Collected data
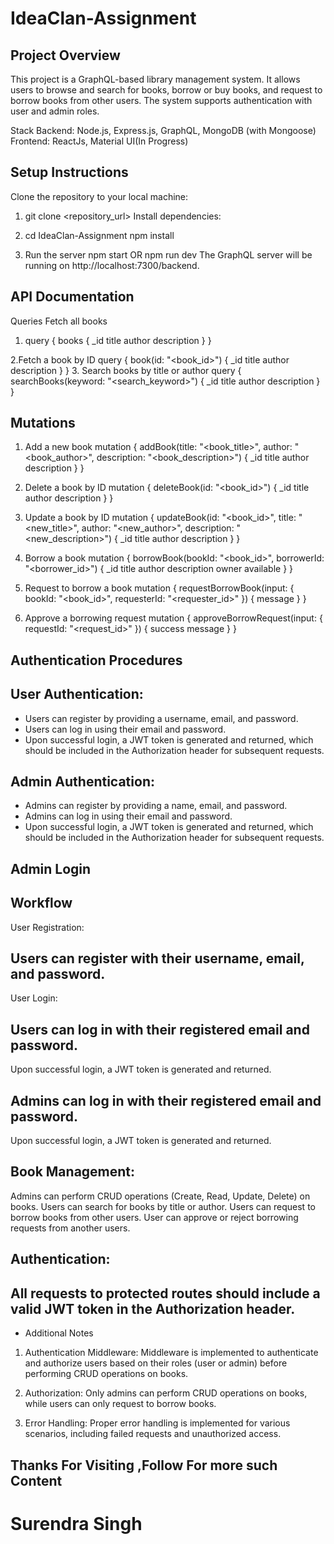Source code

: # IdeaClan-Assignment
## Project Overview
This project is a GraphQL-based library management system. It allows users to browse and search for books, borrow or buy books, and request to borrow books from other users. The system supports authentication with user and admin roles.

Stack
Backend: Node.js, Express.js, GraphQL, MongoDB (with Mongoose)
Frontend: ReactJs, Material UI(In Progress)
## Setup Instructions
Clone the repository to your local machine:

1. git clone <repository_url>
Install dependencies:

2. cd IdeaClan-Assignment
   npm install

3. Run the server 
 npm start OR npm run dev
The GraphQL server will be running on http://localhost:7300/backend.

## API Documentation
Queries
Fetch all books

1. query {
  books {
    _id
    title
    author
    description
  }
}

2.Fetch a book by ID
query {
  book(id: "<book_id>") {
    _id
    title
    author
    description
  }
}
3. Search books by title or author
query {
  searchBooks(keyword: "<search_keyword>") {
    _id
    title
    author
    description
  }
}

##  Mutations
1. Add a new book
mutation {
  addBook(title: "<book_title>", author: "<book_author>", description: "<book_description>") {
    _id
    title
    author
    description
  }
}
2. Delete a book by ID
mutation {
  deleteBook(id: "<book_id>") {
    _id
    title
    author
    description
  }
}
3. Update a book by ID
mutation {
  updateBook(id: "<book_id>", title: "<new_title>", author: "<new_author>", description: "<new_description>") {
    _id
    title
    author
    description
  }
}
4. Borrow a book
mutation {
  borrowBook(bookId: "<book_id>", borrowerId: "<borrower_id>") {
    _id
    title
    author
    description
    owner
    available
  }
}
5. Request to borrow a book
mutation {
  requestBorrowBook(input: { bookId: "<book_id>", requesterId: "<requester_id>" }) {
    message
  }
}

6. Approve a borrowing request
mutation {
  approveBorrowRequest(input: { requestId: "<request_id>" }) {
    success
    message
  }
}

## Authentication Procedures
 ## User Authentication:

* Users can register by providing a username, email, and password.
* Users can log in using their email and password.
* Upon successful login, a JWT token is generated and returned, which should be included in the Authorization header for subsequent requests.

## Admin Authentication:
* Admins can register by providing a name, email, and password.
* Admins can log in using their email and password.
* Upon successful login, a JWT token is generated and returned, which should be included in the Authorization header for subsequent requests.
## Admin Login 


## Workflow
User Registration:

## Users can register with their username, email, and password.
User Login:

## Users can log in with their registered email and password.
Upon successful login, a JWT token is generated and returned.


## Admins can log in with their registered email and password.
Upon successful login, a JWT token is generated and returned.

## Book Management:

 Admins can perform CRUD operations (Create, Read, Update, Delete) on books.
 Users can search for books by title or author.
 Users can request to borrow books from other users.
 User can approve or reject borrowing requests from another users.

## Authentication:

## All requests to protected routes should include a valid JWT token in the Authorization header.

* Additional Notes
1. Authentication Middleware: Middleware is implemented to authenticate and authorize users based on their roles (user or admin) before performing CRUD operations on books.

2. Authorization: Only admins can perform CRUD operations on books, while users can only request to borrow books.

2. Error Handling: Proper error handling is implemented for various scenarios, including failed requests and unauthorized access.

## Thanks For Visiting ,Follow For more such Content ##
# Surendra Singh #
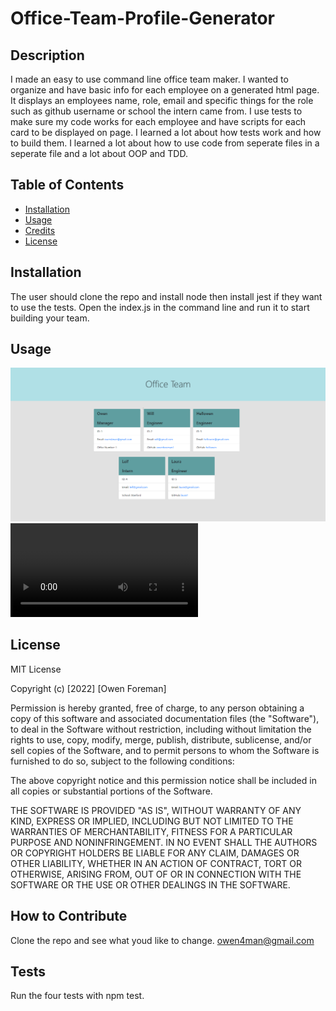 # Office-Team-Profile-Generator

## Description

I made an easy to use command line office team maker. I wanted to organize and have basic info for each employee on a generated html page. It displays an employees name, role, email and specific things for the role such as github username or school the intern came from. I use tests to make sure my code works for each employee and have scripts for each card to be displayed on page. I learned a lot about how tests work and how to build them. I learned a lot about how to use code from seperate files in a seperate file and a lot about OOP and TDD. 

## Table of Contents

- [Installation](#installation)
- [Usage](#usage)
- [Credits](#credits)
- [License](#license)

## Installation

The user should clone the repo and install node then install jest if they want to use the tests. Open the index.js in the command line and run it to start building your team. 

## Usage
![](assets/images/screencapture-file-C-Users-owen-Desktop-Bootcamp-Homework-Team-Profile-Generator-Office-Team-Page-html-2022-04-11-20_50_13.png)
![](assets/images/video.webm)
## License

MIT License

Copyright (c) [2022] [Owen Foreman]

Permission is hereby granted, free of charge, to any person obtaining a copy
of this software and associated documentation files (the "Software"), to deal
in the Software without restriction, including without limitation the rights
to use, copy, modify, merge, publish, distribute, sublicense, and/or sell
copies of the Software, and to permit persons to whom the Software is
furnished to do so, subject to the following conditions:

The above copyright notice and this permission notice shall be included in all
copies or substantial portions of the Software.

THE SOFTWARE IS PROVIDED "AS IS", WITHOUT WARRANTY OF ANY KIND, EXPRESS OR
IMPLIED, INCLUDING BUT NOT LIMITED TO THE WARRANTIES OF MERCHANTABILITY,
FITNESS FOR A PARTICULAR PURPOSE AND NONINFRINGEMENT. IN NO EVENT SHALL THE
AUTHORS OR COPYRIGHT HOLDERS BE LIABLE FOR ANY CLAIM, DAMAGES OR OTHER
LIABILITY, WHETHER IN AN ACTION OF CONTRACT, TORT OR OTHERWISE, ARISING FROM,
OUT OF OR IN CONNECTION WITH THE SOFTWARE OR THE USE OR OTHER DEALINGS IN THE
SOFTWARE.

## How to Contribute

Clone the repo and see what youd like to change.
owen4man@gmail.com

## Tests

Run the four tests with npm test. 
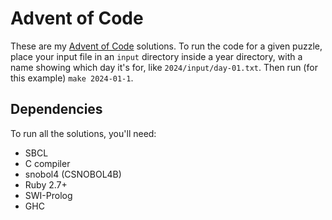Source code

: # Advent of Code

These are my [Advent of Code](https://adventofcode.com/) solutions. To
run the code for a given puzzle, place your input file in an `input`
directory inside a year directory, with a name showing which day it's
for, like `2024/input/day-01.txt`. Then run (for this example) `make
2024-01-1`.

## Dependencies

To run all the solutions, you'll need:

- SBCL
- C compiler
- snobol4 (CSNOBOL4B)
- Ruby 2.7+
- SWI-Prolog
- GHC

* Task directions
Keep only those lines of the records that hold "Installation", and return them.

* Task solution
- [Installation](#installation)
## Installation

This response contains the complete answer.